A pesar de que mi amigo Pablo y yo creíamos que ya no teníamos que aprender nada después de haber pasado mucho nerviosismo juntos, entendí que apenas había comenzado a enterarme de lo que valía un peine, como decíamos vulgarmente.
Le dije a Marguerite que me había salido un trabajo mejor pagado que la limpieza de oficinas, y ella misma se ofreció a acompañarme y comprobar los extremos del anuncio. Era un sábado y ese mismo día me acompañó en el metro a la entrevista del anuncio “peintre et petit maçon”.
Me descifró el folio pegado a la puerta grande con un marco de papel de fixo.
Tardó un buen rato en descifrármelo porque –y eso me sorprendió mucho— no entendía algunas palabras.

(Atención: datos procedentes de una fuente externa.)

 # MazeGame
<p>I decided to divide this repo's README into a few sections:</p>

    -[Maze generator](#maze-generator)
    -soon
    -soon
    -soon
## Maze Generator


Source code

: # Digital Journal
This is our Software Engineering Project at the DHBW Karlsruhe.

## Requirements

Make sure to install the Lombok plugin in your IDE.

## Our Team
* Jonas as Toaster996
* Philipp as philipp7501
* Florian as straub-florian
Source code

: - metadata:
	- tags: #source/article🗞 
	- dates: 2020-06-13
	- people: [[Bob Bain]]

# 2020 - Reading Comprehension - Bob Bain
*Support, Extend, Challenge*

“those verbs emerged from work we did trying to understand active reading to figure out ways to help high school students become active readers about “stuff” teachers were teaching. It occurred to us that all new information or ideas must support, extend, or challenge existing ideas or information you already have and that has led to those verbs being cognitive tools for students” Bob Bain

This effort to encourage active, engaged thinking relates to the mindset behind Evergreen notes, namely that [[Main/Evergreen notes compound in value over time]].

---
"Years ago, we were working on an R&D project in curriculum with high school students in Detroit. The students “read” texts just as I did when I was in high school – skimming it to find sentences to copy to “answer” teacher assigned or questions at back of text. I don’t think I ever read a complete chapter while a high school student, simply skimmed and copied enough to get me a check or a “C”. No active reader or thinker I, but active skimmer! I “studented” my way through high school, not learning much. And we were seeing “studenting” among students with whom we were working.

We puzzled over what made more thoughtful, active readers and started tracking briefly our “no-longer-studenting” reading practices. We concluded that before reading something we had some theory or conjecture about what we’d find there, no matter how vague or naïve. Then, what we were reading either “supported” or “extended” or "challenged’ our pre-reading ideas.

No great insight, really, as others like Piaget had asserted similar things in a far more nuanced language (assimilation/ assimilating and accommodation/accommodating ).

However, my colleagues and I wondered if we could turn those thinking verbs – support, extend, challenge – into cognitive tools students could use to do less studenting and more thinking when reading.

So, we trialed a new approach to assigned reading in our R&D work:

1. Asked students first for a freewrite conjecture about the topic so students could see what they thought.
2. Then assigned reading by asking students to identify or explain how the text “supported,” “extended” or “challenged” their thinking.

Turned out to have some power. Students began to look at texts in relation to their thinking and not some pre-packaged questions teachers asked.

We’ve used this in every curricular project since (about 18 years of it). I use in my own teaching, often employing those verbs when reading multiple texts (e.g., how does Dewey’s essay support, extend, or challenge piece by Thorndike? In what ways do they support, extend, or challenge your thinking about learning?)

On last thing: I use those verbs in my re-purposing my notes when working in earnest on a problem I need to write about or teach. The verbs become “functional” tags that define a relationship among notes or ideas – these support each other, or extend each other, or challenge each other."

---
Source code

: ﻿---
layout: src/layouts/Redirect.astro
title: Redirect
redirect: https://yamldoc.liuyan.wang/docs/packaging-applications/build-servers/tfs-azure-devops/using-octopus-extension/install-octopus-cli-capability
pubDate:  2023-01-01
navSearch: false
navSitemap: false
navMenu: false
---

En el anuncio se especificaban todos los trabajos que había que hacer en el colegio. Y antes de entrar a la entrevista me despidió con un mordisco que me succionó sangre, la muy condenada.

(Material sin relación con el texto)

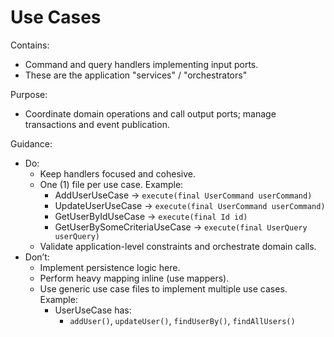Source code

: # Use Cases

Contains:

- Command and query handlers implementing input ports.
- These are the application "services" / "orchestrators"

Purpose:

- Coordinate domain operations and call output ports; manage transactions and event publication.

Guidance:

- Do:
    - Keep handlers focused and cohesive.
    - One (1) file per use case. Example:
        - AddUserUseCase -> `execute(final UserCommand userCommand)`
        - UpdateUserUseCase -> `execute(final UserCommand userCommand)`
        - GetUserByIdUseCase -> `execute(final Id id)`
        - GetUserBySomeCriteriaUseCase -> `execute(final UserQuery userQuery)`
    - Validate application-level constraints and orchestrate domain calls.
- Don’t:
    - Implement persistence logic here.
    - Perform heavy mapping inline (use mappers).
    - Use generic use case files to implement multiple use cases. Example:
        - UserUseCase has:
            - `addUser()`, `updateUser()`, `findUserBy()`, `findAllUsers()`
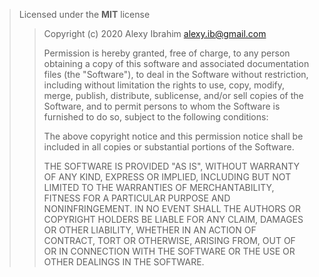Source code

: > Licensed under the **MIT** license
>
> > Copyright (c) 2020 Alexy Ibrahim <alexy.ib@gmail.com>
> >
> > Permission is hereby granted, free of charge, to any person obtaining
> > a copy of this software and associated documentation files (the
> > "Software"), to deal in the Software without restriction, including
> > without limitation the rights to use, copy, modify, merge, publish,
> > distribute, sublicense, and/or sell copies of the Software, and to
> > permit persons to whom the Software is furnished to do so, subject to
> > the following conditions:
> >
> > The above copyright notice and this permission notice shall be
> > included in all copies or substantial portions of the Software.
> >
> > THE SOFTWARE IS PROVIDED "AS IS", WITHOUT WARRANTY OF ANY KIND,
> > EXPRESS OR IMPLIED, INCLUDING BUT NOT LIMITED TO THE WARRANTIES OF
> > MERCHANTABILITY, FITNESS FOR A PARTICULAR PURPOSE AND NONINFRINGEMENT.
> > IN NO EVENT SHALL THE AUTHORS OR COPYRIGHT HOLDERS BE LIABLE FOR ANY
> > CLAIM, DAMAGES OR OTHER LIABILITY, WHETHER IN AN ACTION OF CONTRACT,
> > TORT OR OTHERWISE, ARISING FROM, OUT OF OR IN CONNECTION WITH THE
> > SOFTWARE OR THE USE OR OTHER DEALINGS IN THE SOFTWARE.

Era un edificio negruzco, cerca de “Jussieu” y de la Facultad de Ciencias, un centro de estudios por correspondencia que ocupaba los bajos de toda la manzana con los sótanos, y el primer piso entrando por un portal principios de siglo, enlosetado con mármol blanco y un ascensor de los que se le ven las tripas, con muchos hierros y rejas, manillas de latón brillantísimas en la doble puerta de madera y cristal biselado, con una lucecita en tulipa de vidrio opaco a modo de percha.
Me recibió la dueña, una señora de unos sesenta años, muy repeinada con cardados antiguos, pintiparada a las artistas de los años cincuenta, de ademanes refinados, que se deslizaba entre el mobiliario decadente de marcos repujados y marfiles en el vestíbulo. Madame Racine me dijo que se llamaba. Me pasó al recibidor de su casa, decimonónicamente lujoso, lleno de fotos de niños que tenían aspecto de ser sus nietos, pero muchos eran repetidos: los mismos niños de distintas edades, y fotos de bodas como si fueran hijos, nueras, hijas y yernos.